Feminism | Posted by Helen H on 08/11/2009

‘Til Death?

'Till Death?

Marriage over here (in Jordan)—it’s been bothering me ever since I first started to understand it. This doesn’t happen with everyone, but it’s the way most religious or conservative families go about it.

So, you’re a girl, yes? And you’re at the “appropriate” age for marriage, meaning you’ve finished high school, or in most cases, are almost done with university. So, everyone you know—extended family, neighbors, friends—wants to relieve your parents of the burden you impose on them. Thoughtful, no? They go ahead and take the liberty to tell parents of prospective husbands that you’re available, with details like your age, your field of work, and whether or not you wear a headscarf. You, of course, are not aware of this, until the parents of said prospective husband decide that your attributes are suitable for their son. If they do, they will phone your parents, and arrange for the two families to meet.

A break-down of this meeting. The girl and her mother are present, often with another female family member. The guy’s mother is present as well, again with another family member, often a sister. Now it depends on what the two families prefer whether the guy himself is present or not. I’ve seen cases where his mother goes “bride-hunting” for him without him knowing a thing about it. Anyway, the families talk about several things, and they usually find out that they’re distantly related. Depending on the families’ decision–based on the other family’s reputation, how wealthy they are, whether the girl or guy seems suitable–will decide whether or not to move on.

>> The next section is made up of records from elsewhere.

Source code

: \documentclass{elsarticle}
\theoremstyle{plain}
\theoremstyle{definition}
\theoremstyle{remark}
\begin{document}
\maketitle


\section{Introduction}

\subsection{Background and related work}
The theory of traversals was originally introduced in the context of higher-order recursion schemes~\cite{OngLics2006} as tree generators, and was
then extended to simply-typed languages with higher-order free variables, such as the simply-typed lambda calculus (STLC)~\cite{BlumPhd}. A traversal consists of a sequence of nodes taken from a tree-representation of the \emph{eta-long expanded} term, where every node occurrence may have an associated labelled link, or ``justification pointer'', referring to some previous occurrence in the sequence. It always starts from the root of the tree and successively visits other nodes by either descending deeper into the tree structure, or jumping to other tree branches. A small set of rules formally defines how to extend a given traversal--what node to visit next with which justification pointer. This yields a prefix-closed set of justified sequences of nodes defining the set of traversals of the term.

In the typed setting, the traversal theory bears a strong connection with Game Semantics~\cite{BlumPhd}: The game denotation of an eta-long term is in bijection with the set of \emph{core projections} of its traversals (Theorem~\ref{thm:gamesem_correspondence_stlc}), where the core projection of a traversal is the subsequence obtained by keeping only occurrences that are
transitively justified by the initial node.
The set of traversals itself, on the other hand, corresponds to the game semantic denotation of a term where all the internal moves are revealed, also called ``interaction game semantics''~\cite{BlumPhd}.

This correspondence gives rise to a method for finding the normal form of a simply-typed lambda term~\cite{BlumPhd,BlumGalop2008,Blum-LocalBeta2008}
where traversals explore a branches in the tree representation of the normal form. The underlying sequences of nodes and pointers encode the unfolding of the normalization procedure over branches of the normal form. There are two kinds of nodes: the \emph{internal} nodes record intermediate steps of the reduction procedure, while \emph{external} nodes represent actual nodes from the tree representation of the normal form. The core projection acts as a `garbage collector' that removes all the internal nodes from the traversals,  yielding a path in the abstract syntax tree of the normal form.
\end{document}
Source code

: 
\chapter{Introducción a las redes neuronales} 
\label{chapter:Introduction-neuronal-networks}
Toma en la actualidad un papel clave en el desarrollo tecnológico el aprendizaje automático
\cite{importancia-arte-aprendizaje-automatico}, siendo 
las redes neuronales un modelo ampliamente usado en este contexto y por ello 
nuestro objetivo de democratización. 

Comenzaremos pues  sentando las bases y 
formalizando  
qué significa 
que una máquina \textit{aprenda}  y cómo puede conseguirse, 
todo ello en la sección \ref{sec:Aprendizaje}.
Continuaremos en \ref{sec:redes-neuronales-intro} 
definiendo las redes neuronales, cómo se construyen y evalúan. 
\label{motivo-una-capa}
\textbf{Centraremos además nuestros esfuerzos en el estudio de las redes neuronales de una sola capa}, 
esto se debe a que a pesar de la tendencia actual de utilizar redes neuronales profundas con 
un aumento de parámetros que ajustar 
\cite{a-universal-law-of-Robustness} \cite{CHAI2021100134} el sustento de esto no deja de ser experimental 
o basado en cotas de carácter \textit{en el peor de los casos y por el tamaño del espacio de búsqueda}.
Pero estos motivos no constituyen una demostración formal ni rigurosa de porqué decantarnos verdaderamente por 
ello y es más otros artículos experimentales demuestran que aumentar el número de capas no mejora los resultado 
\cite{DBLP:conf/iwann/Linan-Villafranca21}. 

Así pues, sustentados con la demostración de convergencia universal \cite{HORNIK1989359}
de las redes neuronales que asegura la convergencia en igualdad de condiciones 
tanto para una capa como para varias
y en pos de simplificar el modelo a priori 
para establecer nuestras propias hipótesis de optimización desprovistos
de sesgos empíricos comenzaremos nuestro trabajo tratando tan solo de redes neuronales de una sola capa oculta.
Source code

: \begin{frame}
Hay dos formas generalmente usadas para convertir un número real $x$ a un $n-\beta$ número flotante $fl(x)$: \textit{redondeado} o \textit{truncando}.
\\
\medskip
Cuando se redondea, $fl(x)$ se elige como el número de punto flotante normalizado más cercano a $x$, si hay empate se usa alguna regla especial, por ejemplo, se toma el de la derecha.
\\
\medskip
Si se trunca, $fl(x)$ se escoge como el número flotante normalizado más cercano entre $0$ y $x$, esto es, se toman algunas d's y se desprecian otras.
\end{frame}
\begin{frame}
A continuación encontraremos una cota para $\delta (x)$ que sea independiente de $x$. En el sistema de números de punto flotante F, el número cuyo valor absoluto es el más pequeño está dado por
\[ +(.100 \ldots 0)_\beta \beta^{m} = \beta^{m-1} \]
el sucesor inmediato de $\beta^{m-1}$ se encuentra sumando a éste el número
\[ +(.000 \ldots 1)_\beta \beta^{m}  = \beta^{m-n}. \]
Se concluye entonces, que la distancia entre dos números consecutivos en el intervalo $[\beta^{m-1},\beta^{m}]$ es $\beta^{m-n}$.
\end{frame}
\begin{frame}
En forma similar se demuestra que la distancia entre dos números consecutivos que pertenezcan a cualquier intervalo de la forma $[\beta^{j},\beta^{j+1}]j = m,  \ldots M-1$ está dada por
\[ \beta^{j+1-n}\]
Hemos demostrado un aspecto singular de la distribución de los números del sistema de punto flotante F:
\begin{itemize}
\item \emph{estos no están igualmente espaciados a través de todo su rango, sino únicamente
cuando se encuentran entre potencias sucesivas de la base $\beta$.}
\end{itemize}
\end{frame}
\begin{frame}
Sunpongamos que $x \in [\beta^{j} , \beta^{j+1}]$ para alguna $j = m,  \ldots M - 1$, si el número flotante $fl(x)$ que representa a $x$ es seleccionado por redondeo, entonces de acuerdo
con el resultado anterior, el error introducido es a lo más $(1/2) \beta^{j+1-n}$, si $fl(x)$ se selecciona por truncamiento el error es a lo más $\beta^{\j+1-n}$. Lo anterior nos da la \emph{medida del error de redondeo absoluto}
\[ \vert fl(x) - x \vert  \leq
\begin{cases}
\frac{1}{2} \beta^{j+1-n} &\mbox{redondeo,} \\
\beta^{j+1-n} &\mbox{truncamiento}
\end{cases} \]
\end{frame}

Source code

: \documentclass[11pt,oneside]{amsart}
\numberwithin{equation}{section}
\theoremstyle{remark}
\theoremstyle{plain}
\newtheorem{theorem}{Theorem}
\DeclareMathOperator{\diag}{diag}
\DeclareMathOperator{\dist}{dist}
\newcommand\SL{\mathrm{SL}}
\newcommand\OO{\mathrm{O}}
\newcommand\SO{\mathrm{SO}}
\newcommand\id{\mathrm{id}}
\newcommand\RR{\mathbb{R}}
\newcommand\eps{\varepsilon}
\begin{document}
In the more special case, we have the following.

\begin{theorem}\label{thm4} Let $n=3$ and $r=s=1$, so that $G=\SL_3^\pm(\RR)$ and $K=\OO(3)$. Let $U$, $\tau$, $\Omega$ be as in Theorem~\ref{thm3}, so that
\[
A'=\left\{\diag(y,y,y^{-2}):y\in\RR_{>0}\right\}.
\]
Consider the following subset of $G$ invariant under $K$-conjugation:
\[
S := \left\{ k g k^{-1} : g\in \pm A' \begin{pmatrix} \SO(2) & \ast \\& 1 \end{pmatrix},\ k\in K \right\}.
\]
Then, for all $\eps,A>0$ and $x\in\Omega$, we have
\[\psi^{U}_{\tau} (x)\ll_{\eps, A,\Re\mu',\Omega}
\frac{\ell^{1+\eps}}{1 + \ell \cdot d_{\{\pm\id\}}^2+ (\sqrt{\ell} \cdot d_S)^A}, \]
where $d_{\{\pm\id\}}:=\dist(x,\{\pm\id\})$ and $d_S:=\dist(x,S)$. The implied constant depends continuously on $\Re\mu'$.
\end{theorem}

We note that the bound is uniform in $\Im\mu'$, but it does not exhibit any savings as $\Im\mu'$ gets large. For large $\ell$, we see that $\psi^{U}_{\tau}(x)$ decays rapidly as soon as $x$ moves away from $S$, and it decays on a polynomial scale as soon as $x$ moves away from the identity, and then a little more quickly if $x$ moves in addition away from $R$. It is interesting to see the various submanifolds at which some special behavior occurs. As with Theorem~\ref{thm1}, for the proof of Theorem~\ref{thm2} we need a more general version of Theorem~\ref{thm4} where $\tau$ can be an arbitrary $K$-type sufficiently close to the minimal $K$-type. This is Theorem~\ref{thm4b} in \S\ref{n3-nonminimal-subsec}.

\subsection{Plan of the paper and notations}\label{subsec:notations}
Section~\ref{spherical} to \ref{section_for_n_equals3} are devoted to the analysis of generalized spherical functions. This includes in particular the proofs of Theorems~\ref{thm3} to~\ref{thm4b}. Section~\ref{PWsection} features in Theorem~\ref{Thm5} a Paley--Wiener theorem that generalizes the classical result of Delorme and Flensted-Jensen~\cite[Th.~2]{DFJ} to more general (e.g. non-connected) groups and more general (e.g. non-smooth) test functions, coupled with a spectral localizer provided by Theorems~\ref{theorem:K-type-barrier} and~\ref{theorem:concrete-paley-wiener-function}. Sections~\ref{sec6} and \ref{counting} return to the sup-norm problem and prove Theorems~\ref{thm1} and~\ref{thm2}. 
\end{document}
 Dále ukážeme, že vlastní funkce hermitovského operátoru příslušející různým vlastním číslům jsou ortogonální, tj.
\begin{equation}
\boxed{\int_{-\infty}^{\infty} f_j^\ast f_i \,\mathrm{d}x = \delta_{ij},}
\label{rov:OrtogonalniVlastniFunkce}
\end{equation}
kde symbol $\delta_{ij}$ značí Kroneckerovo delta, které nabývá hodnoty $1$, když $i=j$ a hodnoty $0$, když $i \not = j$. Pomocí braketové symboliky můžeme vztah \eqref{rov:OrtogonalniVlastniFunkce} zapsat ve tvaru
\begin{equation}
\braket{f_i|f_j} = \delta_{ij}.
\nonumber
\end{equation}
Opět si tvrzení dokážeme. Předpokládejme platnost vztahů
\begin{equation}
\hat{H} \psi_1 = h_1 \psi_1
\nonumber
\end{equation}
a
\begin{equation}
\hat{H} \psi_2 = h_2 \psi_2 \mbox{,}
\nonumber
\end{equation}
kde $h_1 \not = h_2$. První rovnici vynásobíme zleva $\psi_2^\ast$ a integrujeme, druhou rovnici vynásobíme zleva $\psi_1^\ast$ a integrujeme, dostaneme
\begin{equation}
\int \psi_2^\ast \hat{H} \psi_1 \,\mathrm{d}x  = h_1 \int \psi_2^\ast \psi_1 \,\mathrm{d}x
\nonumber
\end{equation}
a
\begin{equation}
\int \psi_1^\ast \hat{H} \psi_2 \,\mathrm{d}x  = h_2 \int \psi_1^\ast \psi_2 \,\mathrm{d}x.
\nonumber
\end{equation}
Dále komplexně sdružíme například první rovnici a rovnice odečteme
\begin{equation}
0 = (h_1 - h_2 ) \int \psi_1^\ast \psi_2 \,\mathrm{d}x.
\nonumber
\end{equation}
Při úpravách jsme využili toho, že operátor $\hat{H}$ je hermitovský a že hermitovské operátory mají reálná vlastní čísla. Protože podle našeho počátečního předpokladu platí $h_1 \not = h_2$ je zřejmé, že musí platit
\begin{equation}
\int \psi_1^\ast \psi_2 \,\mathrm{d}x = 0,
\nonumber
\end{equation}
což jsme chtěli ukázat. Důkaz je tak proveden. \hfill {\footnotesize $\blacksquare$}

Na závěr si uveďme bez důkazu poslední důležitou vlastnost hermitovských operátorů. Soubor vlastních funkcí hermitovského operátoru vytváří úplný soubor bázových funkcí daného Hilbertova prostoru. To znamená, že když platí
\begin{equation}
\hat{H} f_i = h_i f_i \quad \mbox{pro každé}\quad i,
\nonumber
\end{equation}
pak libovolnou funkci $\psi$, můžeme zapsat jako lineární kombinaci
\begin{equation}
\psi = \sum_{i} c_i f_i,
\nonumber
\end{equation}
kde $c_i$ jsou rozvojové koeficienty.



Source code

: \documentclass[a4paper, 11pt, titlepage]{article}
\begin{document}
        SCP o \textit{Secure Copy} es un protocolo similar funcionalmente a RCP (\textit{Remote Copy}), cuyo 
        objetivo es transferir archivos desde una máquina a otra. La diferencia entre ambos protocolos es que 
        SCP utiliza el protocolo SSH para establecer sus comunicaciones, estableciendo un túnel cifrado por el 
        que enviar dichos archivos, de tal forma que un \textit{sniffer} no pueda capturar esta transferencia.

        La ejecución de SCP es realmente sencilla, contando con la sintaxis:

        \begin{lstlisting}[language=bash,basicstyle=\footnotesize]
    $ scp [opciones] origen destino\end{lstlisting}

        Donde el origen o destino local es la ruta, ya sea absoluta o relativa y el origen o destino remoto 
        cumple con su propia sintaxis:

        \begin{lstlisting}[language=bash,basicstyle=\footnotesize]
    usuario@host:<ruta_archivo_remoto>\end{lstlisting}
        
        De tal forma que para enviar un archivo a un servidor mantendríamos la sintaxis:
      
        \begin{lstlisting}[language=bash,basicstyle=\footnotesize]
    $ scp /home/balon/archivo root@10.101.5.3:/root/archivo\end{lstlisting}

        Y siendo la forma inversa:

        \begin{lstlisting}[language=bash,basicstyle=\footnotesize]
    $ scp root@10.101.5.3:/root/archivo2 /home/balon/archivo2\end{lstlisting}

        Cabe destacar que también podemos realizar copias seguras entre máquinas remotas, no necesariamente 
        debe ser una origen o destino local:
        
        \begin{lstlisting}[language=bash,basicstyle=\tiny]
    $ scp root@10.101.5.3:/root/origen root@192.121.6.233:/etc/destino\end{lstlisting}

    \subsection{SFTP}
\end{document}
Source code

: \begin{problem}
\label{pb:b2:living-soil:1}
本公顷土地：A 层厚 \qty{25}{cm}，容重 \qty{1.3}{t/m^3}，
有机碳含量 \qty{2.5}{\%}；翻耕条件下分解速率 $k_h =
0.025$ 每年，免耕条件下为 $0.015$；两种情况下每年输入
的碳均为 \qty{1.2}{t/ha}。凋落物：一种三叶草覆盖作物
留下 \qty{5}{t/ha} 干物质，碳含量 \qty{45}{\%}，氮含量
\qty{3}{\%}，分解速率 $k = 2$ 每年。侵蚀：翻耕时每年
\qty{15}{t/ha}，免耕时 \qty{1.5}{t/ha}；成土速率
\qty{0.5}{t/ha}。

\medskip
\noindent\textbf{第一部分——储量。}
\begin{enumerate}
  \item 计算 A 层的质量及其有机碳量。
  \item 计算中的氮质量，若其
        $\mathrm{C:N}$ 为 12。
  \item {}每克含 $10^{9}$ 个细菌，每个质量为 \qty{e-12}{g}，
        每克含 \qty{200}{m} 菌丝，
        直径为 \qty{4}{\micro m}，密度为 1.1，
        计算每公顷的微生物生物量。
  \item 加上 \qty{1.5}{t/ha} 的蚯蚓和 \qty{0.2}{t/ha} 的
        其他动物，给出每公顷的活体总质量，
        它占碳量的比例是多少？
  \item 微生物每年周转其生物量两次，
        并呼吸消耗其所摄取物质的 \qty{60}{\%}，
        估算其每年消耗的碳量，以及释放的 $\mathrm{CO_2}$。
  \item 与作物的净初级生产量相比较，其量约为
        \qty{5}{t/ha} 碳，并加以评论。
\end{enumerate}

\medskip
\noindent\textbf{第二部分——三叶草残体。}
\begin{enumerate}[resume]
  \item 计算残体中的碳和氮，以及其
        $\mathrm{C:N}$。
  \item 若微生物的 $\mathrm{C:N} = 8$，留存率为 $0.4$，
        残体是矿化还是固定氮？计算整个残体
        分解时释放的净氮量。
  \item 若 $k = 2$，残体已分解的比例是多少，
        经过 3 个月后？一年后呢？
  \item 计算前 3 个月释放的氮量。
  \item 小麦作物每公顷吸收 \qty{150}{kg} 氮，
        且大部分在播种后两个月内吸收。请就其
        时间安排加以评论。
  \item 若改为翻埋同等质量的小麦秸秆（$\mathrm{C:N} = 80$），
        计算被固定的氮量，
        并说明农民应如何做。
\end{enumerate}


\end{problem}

Usually, the two get to know each other a bit more. But here’s the catch. Most families won’t allow them to be alone together, even in public places, until they are legally in wedlock. This is a pretty fundamentalist interpretation of Islam forbidding “kholwa”, or a male and female who are not related being alone by themselves. Now I don’t have much experience with this, but I’m guessing it’s pretty difficult to get to know your future husband/wife if you have to do it with other people (usually siblings) around.

Right. So let’s assume the guy thinks the girl is respectable, beautiful and “housewife-material”, and the girl sees the guy as respectable, wealthy, and capable of supporting a family enough to get married. The next step is a tradition called the “Tolbeh”. Both families are present, with a sort of representative from each. He’s (yes, they’re always males) usually the most well-known family member or friend, like a former minister or a writer or whatnot, and he does all the talking. Anyway, the groom’s family is offered coffee (a big deal here) but refuse, saying that they will only drink it if they are “given” the bride. Maybe it’s just me, but selling a girl over coffee isn’t doing much for her value, is it? When that show’s over, the couple moves on to engagement—bear in mind that most families will still not allow them to be alone together.

Later on comes what I like to call the legal stuff. After that’s over, the couple is, according to the law, married. They can now be alone together, and if the girl wears a headscarf, she’s now permitted to let her husband see her without it. And finally, comes the wedding.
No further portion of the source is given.